___ RECORDED INFORMATION ___
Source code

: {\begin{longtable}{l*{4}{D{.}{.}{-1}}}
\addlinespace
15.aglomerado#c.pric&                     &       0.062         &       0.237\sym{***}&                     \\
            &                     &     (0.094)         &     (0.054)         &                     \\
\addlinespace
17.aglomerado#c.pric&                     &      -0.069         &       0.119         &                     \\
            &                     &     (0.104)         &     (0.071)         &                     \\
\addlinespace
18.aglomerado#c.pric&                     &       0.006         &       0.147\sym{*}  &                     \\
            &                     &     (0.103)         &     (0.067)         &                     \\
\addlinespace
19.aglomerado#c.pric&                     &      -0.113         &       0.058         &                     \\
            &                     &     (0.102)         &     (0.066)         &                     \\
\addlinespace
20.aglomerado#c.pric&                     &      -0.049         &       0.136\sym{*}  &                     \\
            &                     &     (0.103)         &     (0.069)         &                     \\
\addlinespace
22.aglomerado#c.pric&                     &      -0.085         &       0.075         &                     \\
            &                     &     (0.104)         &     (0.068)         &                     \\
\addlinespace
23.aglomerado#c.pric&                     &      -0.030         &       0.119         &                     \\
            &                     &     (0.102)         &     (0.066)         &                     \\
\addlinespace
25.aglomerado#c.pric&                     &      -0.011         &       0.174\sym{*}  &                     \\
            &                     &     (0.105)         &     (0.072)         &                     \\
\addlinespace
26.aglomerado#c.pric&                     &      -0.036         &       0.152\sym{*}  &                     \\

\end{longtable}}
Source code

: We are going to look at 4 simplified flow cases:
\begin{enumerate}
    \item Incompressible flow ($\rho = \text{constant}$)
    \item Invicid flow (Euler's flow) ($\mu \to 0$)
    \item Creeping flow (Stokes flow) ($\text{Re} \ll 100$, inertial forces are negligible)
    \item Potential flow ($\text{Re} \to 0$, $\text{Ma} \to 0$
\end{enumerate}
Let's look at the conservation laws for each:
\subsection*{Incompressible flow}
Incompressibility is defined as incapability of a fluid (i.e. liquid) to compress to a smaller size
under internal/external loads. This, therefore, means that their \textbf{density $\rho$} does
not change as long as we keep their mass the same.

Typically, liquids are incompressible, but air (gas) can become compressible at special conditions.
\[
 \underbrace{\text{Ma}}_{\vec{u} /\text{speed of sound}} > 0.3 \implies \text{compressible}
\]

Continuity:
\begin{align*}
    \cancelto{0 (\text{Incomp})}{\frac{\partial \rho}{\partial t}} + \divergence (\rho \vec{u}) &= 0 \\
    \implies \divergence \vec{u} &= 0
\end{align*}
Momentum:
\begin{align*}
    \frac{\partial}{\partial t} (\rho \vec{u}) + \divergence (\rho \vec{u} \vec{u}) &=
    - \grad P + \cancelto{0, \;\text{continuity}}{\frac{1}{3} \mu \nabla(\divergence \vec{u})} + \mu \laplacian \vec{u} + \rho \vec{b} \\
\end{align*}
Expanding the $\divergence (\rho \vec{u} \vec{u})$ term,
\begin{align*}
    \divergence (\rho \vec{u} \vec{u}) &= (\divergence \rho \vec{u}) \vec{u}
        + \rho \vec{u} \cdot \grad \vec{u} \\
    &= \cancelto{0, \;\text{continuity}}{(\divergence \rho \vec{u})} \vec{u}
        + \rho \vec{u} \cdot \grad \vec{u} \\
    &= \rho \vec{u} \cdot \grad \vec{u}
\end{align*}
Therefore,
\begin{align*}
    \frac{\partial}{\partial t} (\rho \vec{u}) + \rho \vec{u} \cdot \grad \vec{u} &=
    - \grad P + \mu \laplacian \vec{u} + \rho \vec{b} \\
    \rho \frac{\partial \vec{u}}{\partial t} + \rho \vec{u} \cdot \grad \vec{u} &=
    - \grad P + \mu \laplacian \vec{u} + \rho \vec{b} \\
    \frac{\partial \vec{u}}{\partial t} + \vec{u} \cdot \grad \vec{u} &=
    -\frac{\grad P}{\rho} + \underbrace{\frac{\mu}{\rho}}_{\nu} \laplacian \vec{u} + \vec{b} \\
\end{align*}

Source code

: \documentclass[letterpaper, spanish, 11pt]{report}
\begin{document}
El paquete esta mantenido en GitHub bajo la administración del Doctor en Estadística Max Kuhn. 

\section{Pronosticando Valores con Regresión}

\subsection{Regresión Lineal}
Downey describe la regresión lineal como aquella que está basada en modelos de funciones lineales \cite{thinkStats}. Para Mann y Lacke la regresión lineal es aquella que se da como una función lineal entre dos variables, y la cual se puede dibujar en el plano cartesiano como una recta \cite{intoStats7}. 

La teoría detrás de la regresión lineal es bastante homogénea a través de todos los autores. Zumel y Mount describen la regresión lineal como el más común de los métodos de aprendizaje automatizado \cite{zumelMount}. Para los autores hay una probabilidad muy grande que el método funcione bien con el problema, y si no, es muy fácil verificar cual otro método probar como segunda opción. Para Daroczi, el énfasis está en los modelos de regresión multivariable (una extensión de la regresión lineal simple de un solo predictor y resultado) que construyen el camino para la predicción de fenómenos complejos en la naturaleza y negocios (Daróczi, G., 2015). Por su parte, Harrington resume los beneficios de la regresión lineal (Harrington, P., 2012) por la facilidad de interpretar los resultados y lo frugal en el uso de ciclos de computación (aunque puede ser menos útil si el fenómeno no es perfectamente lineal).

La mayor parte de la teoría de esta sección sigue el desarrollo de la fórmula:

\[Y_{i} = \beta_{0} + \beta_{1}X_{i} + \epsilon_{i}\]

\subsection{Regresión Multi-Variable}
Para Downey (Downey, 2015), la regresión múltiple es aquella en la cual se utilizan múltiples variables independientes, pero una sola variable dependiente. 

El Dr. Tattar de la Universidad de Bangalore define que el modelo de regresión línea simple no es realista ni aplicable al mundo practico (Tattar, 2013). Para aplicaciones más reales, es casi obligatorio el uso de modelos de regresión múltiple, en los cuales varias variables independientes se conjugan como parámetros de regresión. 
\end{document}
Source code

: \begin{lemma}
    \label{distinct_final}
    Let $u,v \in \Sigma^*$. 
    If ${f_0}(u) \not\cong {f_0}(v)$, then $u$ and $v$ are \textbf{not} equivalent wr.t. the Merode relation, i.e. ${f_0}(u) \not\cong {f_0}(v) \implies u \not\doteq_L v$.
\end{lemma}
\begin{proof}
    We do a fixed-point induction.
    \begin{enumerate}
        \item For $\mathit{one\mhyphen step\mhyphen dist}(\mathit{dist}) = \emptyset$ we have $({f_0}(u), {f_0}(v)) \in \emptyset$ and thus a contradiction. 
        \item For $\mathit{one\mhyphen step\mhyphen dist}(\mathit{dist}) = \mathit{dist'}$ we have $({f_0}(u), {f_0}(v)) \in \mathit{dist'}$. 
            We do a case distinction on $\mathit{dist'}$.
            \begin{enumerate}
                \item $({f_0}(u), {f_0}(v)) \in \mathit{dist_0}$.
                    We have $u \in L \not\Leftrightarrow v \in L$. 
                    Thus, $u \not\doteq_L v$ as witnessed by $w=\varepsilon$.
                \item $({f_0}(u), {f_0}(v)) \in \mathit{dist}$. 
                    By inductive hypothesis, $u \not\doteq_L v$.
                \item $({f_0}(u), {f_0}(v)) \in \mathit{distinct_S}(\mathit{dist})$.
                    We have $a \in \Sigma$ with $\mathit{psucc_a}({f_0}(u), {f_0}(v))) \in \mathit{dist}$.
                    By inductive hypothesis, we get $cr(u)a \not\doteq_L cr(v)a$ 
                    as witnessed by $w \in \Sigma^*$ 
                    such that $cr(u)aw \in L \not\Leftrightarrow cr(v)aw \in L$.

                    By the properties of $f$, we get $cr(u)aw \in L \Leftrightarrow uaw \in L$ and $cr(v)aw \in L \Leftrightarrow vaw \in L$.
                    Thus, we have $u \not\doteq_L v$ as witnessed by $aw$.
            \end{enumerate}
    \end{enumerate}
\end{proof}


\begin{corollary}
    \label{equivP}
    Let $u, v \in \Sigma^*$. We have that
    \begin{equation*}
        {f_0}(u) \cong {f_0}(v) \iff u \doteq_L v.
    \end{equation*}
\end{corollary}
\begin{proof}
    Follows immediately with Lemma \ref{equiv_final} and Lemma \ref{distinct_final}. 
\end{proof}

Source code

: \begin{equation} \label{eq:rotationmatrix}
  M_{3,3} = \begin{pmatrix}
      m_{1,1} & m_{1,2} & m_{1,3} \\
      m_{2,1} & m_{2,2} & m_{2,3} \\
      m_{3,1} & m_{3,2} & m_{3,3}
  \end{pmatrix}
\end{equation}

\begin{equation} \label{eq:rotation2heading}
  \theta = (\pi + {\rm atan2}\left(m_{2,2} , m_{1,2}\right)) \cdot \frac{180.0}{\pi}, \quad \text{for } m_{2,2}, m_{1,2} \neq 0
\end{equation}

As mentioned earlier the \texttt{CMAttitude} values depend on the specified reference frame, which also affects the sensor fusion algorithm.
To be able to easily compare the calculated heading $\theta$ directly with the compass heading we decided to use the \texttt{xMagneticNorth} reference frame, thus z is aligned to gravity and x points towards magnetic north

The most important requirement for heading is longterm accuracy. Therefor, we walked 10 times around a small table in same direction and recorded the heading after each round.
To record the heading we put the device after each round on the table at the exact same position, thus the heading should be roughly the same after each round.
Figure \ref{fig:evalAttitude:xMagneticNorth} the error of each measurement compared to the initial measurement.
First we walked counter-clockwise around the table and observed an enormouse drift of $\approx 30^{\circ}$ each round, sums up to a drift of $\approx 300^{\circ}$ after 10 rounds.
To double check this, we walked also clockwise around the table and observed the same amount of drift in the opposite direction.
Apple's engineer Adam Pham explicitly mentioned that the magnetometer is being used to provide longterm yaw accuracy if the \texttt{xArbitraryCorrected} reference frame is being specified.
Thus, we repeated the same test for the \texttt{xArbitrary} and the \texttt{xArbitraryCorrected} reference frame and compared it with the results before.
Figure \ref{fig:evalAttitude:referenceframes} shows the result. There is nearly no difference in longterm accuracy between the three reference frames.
___
If a line in the data above includes the string "implies", copy it.

 \underbrace{\text{Ma}}_{\vec{u} /\text{speed of sound}} > 0.3 \implies \text{compressible}
    \implies \divergence \vec{u} &= 0
    If ${f_0}(u) \not\cong {f_0}(v)$, then $u$ and $v$ are \textbf{not} equivalent wr.t. the Merode relation, i.e. ${f_0}(u) \not\cong {f_0}(v) \implies u \not\doteq_L v$.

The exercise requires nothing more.